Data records
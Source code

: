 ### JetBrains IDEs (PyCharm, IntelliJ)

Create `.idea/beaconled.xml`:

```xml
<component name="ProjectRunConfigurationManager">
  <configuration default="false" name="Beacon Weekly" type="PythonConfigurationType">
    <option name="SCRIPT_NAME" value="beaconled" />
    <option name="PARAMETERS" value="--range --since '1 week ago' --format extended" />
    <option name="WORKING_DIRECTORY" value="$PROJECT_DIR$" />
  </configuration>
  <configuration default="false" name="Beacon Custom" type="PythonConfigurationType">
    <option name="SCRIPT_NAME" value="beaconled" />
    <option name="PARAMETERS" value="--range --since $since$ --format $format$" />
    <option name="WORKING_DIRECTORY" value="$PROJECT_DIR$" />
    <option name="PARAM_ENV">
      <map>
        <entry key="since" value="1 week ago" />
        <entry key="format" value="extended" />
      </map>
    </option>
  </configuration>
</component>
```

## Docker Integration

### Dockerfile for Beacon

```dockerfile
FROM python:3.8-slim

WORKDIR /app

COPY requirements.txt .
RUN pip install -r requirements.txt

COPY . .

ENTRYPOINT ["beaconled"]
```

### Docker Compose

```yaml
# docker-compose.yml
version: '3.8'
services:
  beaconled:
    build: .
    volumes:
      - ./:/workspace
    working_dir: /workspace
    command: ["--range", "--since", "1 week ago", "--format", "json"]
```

--

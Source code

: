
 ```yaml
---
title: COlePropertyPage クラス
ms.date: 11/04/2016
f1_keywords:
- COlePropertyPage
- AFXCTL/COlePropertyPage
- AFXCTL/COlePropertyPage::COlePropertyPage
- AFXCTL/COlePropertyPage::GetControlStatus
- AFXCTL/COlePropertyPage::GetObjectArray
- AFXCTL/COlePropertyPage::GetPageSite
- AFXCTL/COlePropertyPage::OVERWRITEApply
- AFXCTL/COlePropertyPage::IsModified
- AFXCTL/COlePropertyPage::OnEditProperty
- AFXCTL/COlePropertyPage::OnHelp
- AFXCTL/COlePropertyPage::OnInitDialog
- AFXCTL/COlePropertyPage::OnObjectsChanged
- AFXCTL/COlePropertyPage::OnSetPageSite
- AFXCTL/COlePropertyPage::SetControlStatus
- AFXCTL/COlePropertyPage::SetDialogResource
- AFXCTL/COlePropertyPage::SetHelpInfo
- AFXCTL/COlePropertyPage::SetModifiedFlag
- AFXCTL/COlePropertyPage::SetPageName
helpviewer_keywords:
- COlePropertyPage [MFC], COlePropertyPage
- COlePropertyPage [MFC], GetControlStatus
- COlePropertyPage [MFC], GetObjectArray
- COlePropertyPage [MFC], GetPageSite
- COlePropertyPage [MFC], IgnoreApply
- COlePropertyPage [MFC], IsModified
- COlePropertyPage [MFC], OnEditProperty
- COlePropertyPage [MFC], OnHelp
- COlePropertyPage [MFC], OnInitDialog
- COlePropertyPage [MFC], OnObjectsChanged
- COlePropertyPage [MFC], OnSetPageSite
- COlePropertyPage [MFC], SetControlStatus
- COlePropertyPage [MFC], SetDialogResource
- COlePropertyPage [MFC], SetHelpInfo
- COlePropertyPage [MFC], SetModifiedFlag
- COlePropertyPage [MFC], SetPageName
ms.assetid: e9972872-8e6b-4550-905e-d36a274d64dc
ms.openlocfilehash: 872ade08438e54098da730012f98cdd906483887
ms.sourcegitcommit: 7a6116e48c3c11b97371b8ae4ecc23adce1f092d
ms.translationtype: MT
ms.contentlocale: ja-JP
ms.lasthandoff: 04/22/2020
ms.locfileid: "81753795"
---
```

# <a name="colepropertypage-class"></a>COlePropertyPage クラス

==

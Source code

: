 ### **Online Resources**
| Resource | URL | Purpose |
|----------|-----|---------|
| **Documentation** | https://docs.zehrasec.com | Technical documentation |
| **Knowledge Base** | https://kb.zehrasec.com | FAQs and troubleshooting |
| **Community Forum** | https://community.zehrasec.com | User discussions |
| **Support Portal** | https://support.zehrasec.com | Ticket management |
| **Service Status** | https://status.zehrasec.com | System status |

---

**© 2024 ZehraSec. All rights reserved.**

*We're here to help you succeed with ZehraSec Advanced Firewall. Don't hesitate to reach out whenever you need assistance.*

▸ **Task**:
From the entries, copy every line in which the string "since" can be found.

▸ **Written reply**:
    <option name="PARAMETERS" value="--range --since '1 week ago' --format extended" />
    <option name="PARAMETERS" value="--range --since $since$ --format $format$" />
        <entry key="since" value="1 week ago" />
    command: ["--range", "--since", "1 week ago", "--format", "json"]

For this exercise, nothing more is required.